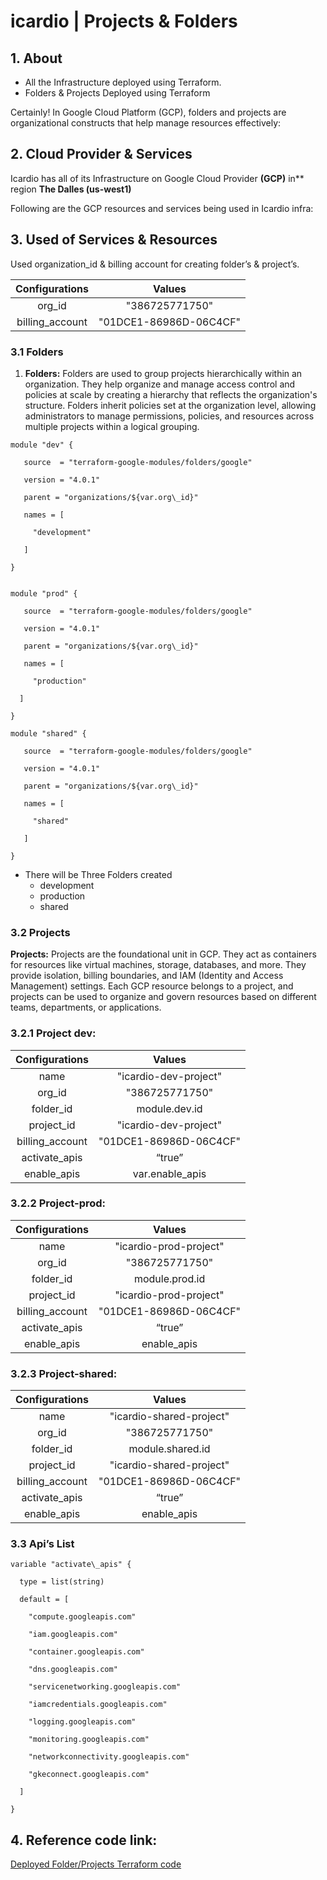 ﻿# **icardio | Projects & Folders**
## **1. About**
- All the Infrastructure deployed using Terraform.
- Folders & Projects Deployed using Terraform

Certainly! In Google Cloud Platform (GCP), folders and projects are organizational constructs that help manage resources effectively:
## **2. Cloud Provider & Services**
Icardio has all of its Infrastructure on Google Cloud Provider **(GCP)** in** region **The Dalles (us-west1)**

Following are the GCP resources and services being used in Icardio infra:
## **3. Used of Services & Resources**
Used organization\_id & billing account for creating folder’s & project’s.

|**Configurations**|**Values**|
| :-: | :-: |
|org\_id|"386725771750"|
|billing\_account|"01DCE1-86986D-06C4CF"|
### **3.1 Folders**
1. **Folders:** Folders are used to group projects hierarchically within an organization. They help organize and manage access control and policies at scale by creating a hierarchy that reflects the organization's structure. Folders inherit policies set at the organization level, allowing administrators to manage permissions, policies, and resources across multiple projects within a logical grouping.

```
module "dev" {

   source  = "terraform-google-modules/folders/google"

   version = "4.0.1"

   parent = "organizations/${var.org\_id}"

   names = [

     "development"

   ]

}


module "prod" {

   source  = "terraform-google-modules/folders/google"

   version = "4.0.1"

   parent = "organizations/${var.org\_id}"

   names = [

     "production"

  ]

}

module "shared" {

   source  = "terraform-google-modules/folders/google"

   version = "4.0.1"

   parent = "organizations/${var.org\_id}"

   names = [

     "shared"

   ]

}

```

- There will be Three Folders created 
  - development
  - production
  - shared
### **3.2 Projects**
**Projects:** Projects are the foundational unit in GCP. They act as containers for resources like virtual machines, storage, databases, and more. They provide isolation, billing boundaries, and IAM (Identity and Access Management) settings. Each GCP resource belongs to a project, and projects can be used to organize and govern resources based on different teams, departments, or applications.
### **3.2.1 Project dev:**

|**Configurations**|**Values**|
| :-: | :-: |
|name|"icardio-dev-project"|
|org\_id |"386725771750"|
|folder\_id |module.dev.id|
|project\_id |"icardio-dev-project"|
|billing\_account|"01DCE1-86986D-06C4CF"|
|activate\_apis |“true”|
|enable\_apis|var.enable\_apis|
### **3.2.2 Project-prod:**

|**Configurations**|**Values**|
| :-: | :-: |
|name|"icardio-prod-project"|
|org\_id |"386725771750"|
|folder\_id |module.prod.id|
|project\_id |"icardio-prod-project"|
|billing\_account|"01DCE1-86986D-06C4CF"|
|activate\_apis |“true”|
|enable\_apis|enable\_apis|
### **3.2.3 Project-shared:**

|**Configurations**|**Values**|
| :-: | :-: |
|name|"icardio-shared-project"|
|org\_id |"386725771750"|
|folder\_id |module.shared.id|
|project\_id |"icardio-shared-project"|
|billing\_account|"01DCE1-86986D-06C4CF"|
|activate\_apis |“true”|
|enable\_apis|enable\_apis|
### **3.3 Api’s List**
```
variable "activate\_apis" {

  type = list(string)

  default = [

    "compute.googleapis.com"

    "iam.googleapis.com"

    "container.googleapis.com"

    "dns.googleapis.com"

    "servicenetworking.googleapis.com"

    "iamcredentials.googleapis.com"

    "logging.googleapis.com"

    "monitoring.googleapis.com"

    "networkconnectivity.googleapis.com"

    "gkeconnect.googleapis.com"

  ]

}
```
## **4. Reference code link:**
[Deployed Folder/Projects Terraform code](https://github.com/clouddrove/icardio/blob/master/terraform/landing-zone/projects.tf)
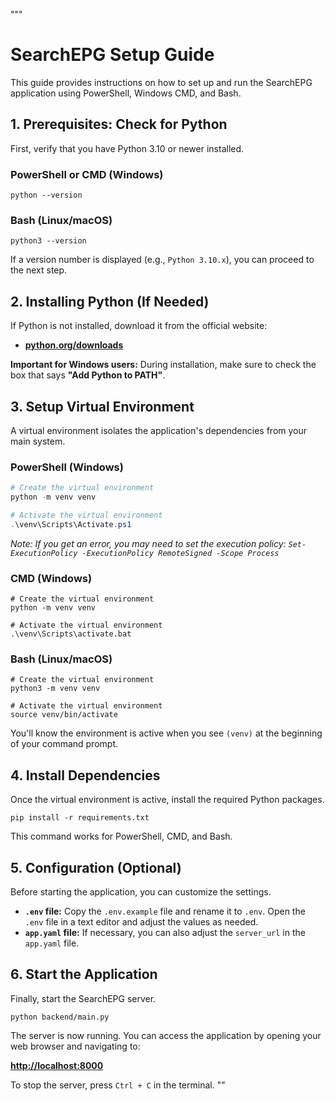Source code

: """
# SearchEPG Setup Guide

This guide provides instructions on how to set up and run the SearchEPG application using PowerShell, Windows CMD, and Bash.

## 1. Prerequisites: Check for Python

First, verify that you have Python 3.10 or newer installed.

### PowerShell or CMD (Windows)
```shell
python --version
```

### Bash (Linux/macOS)
```shell
python3 --version
```

If a version number is displayed (e.g., `Python 3.10.x`), you can proceed to the next step.

## 2. Installing Python (If Needed)

If Python is not installed, download it from the official website:

- **[python.org/downloads](https://www.python.org/downloads/)**

**Important for Windows users:** During installation, make sure to check the box that says **"Add Python to PATH"**.

## 3. Setup Virtual Environment

A virtual environment isolates the application's dependencies from your main system.

### PowerShell (Windows)
```powershell
# Create the virtual environment
python -m venv venv

# Activate the virtual environment
.\venv\Scripts\Activate.ps1
```
*Note: If you get an error, you may need to set the execution policy: `Set-ExecutionPolicy -ExecutionPolicy RemoteSigned -Scope Process`*

### CMD (Windows)
```shell
# Create the virtual environment
python -m venv venv

# Activate the virtual environment
.\venv\Scripts\activate.bat
```

### Bash (Linux/macOS)
```shell
# Create the virtual environment
python3 -m venv venv

# Activate the virtual environment
source venv/bin/activate
```

You'll know the environment is active when you see `(venv)` at the beginning of your command prompt.

## 4. Install Dependencies

Once the virtual environment is active, install the required Python packages.

```shell
pip install -r requirements.txt
```

This command works for PowerShell, CMD, and Bash.

## 5. Configuration (Optional)

Before starting the application, you can customize the settings.

- **`.env` file:** Copy the `.env.example` file and rename it to `.env`. Open the `.env` file in a text editor and adjust the values as needed.
- **`app.yaml` file:** If necessary, you can also adjust the `server_url` in the `app.yaml` file.

## 6. Start the Application

Finally, start the SearchEPG server.

```shell
python backend/main.py
```
The server is now running. You can access the application by opening your web browser and navigating to:

**[http://localhost:8000](http://localhost:8000)**

To stop the server, press `Ctrl + C` in the terminal.
""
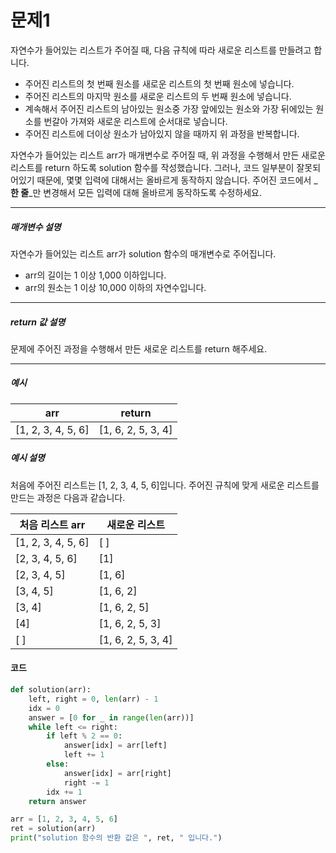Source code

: 

# 문제1
자연수가 들어있는 리스트가 주어질 때, 다음 규칙에 따라 새로운 리스트를 만들려고 합니다.

* 주어진 리스트의 첫 번째 원소를 새로운 리스트의 첫 번째 원소에 넣습니다.
* 주어진 리스트의 마지막 원소를 새로운 리스트의 두 번째 원소에 넣습니다.
* 계속해서 주어진 리스트의 남아있는 원소중 가장 앞에있는 원소와 가장 뒤에있는 원소를 번갈아 가져와 새로운 리스트에 순서대로 넣습니다.
* 주어진 리스트에 더이상 원소가 남아있지 않을 때까지 위 과정을 반복합니다.

자연수가 들어있는 리스트 arr가 매개변수로 주어질 때, 위 과정을 수행해서 만든 새로운 리스트를 return 하도록 solution 함수를 작성했습니다. 그러나, 코드 일부분이 잘못되어있기 때문에, 몇몇 입력에 대해서는 올바르게 동작하지 않습니다. 주어진 코드에서 _**한 줄**_만 변경해서 모든 입력에 대해 올바르게 동작하도록 수정하세요.

---
##### 매개변수 설명
자연수가 들어있는 리스트 arr가 solution 함수의 매개변수로 주어집니다.
* arr의 길이는 1 이상 1,000 이하입니다.
* arr의 원소는 1 이상 10,000 이하의 자연수입니다.

---
##### return 값 설명
문제에 주어진 과정을 수행해서 만든 새로운 리스트를 return 해주세요.

---
##### 예시

| arr                | return             |
|--------------------|--------------------|
| [1, 2, 3, 4, 5, 6] | [1, 6, 2, 5, 3, 4] |

##### 예시 설명
처음에 주어진 리스트는 [1, 2, 3, 4, 5, 6]입니다. 주어진 규칙에 맞게 새로운 리스트를 만드는 과정은 다음과 같습니다.

| 처음 리스트 arr      | 새로운 리스트        |
|--------------------|--------------------|
| [1, 2, 3, 4, 5, 6] | [ ]                 |
| [2, 3, 4, 5, 6]    | [1]                |
| [2, 3, 4, 5]       | [1, 6]             |
| [3, 4, 5]          | [1, 6, 2]          |
| [3, 4]             | [1, 6, 2, 5]       |
| [4]                | [1, 6, 2, 5, 3]    |
| [ ]                 | [1, 6, 2, 5, 3, 4] |



#### 코드
```python
def solution(arr):
    left, right = 0, len(arr) - 1
    idx = 0
    answer = [0 for _ in range(len(arr))]
    while left <= right:
        if left % 2 == 0:
            answer[idx] = arr[left]
            left += 1
        else:
            answer[idx] = arr[right]
            right -= 1
        idx += 1
    return answer

arr = [1, 2, 3, 4, 5, 6]
ret = solution(arr)
print("solution 함수의 반환 값은 ", ret, " 입니다.")
```




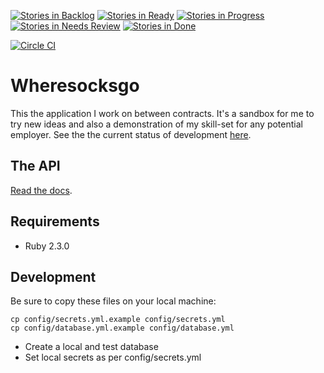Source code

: [![Stories in Backlog](https://badge.waffle.io/rimian/wheresocksgo.png?label=backlog&title=Backlog)](https://waffle.io/rimian/wheresocksgo)
[![Stories in Ready](https://badge.waffle.io/rimian/wheresocksgo.png?label=ready&title=Ready)](https://waffle.io/rimian/wheresocksgo)
[![Stories in Progress](https://badge.waffle.io/rimian/wheresocksgo.png?label=In%20Progress&title=In%20Progress)](https://waffle.io/rimian/wheresocksgo)
[![Stories in Needs Review](https://badge.waffle.io/rimian/wheresocksgo.png?label=Needs%20Review&title=Needs%20Review)](https://waffle.io/rimian/wheresocksgo)
[![Stories in Done](https://badge.waffle.io/rimian/wheresocksgo.png?label=Done)](https://waffle.io/rimian/wheresocksgo)

[![Circle CI](https://circleci.com/gh/rimian/wheresocksgo.svg?style=svg)](https://circleci.com/gh/rimian/wheresocksgo)

# Wheresocksgo

This the application I work on between contracts. It's a sandbox for me to try new ideas and also a demonstration of my skill-set for any potential employer. See the the current status of development [here](https://waffle.io/rimian/wheresocksgo).

## The API

[Read the docs](docs/api.md).

## Requirements

* Ruby 2.3.0

## Development

Be sure to copy these files on your local machine:

```
cp config/secrets.yml.example config/secrets.yml
cp config/database.yml.example config/database.yml
```

* Create a local and test database
* Set local secrets as per config/secrets.yml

* Brief *
Restate word for word every line from the top of the entries above to the line with "### **3.2 Projects**", inclusive, and skip any pictures.

* Answer area *
 ﻿# **icardio | Projects & Folders**
## **1. About**
- All the Infrastructure deployed using Terraform.
- Folders & Projects Deployed using Terraform

Certainly! In Google Cloud Platform (GCP), folders and projects are organizational constructs that help manage resources effectively:
## **2. Cloud Provider & Services**
Icardio has all of its Infrastructure on Google Cloud Provider **(GCP)** in** region **The Dalles (us-west1)**

Following are the GCP resources and services being used in Icardio infra:
## **3. Used of Services & Resources**
Used organization\_id & billing account for creating folder’s & project’s.

|**Configurations**|**Values**|
| :-: | :-: |
|org\_id|"386725771750"|
|billing\_account|"01DCE1-86986D-06C4CF"|
### **3.1 Folders**
1. **Folders:** Folders are used to group projects hierarchically within an organization. They help organize and manage access control and policies at scale by creating a hierarchy that reflects the organization's structure. Folders inherit policies set at the organization level, allowing administrators to manage permissions, policies, and resources across multiple projects within a logical grouping.

```
module "dev" {

   source  = "terraform-google-modules/folders/google"

   version = "4.0.1"

   parent = "organizations/${var.org\_id}"

   names = [

     "development"

   ]

}


module "prod" {

   source  = "terraform-google-modules/folders/google"

   version = "4.0.1"

   parent = "organizations/${var.org\_id}"

   names = [

     "production"

  ]

}

module "shared" {

   source  = "terraform-google-modules/folders/google"

   version = "4.0.1"

   parent = "organizations/${var.org\_id}"

   names = [

     "shared"

   ]

}

```

- There will be Three Folders created 
  - development
  - production
  - shared
### **3.2 Projects**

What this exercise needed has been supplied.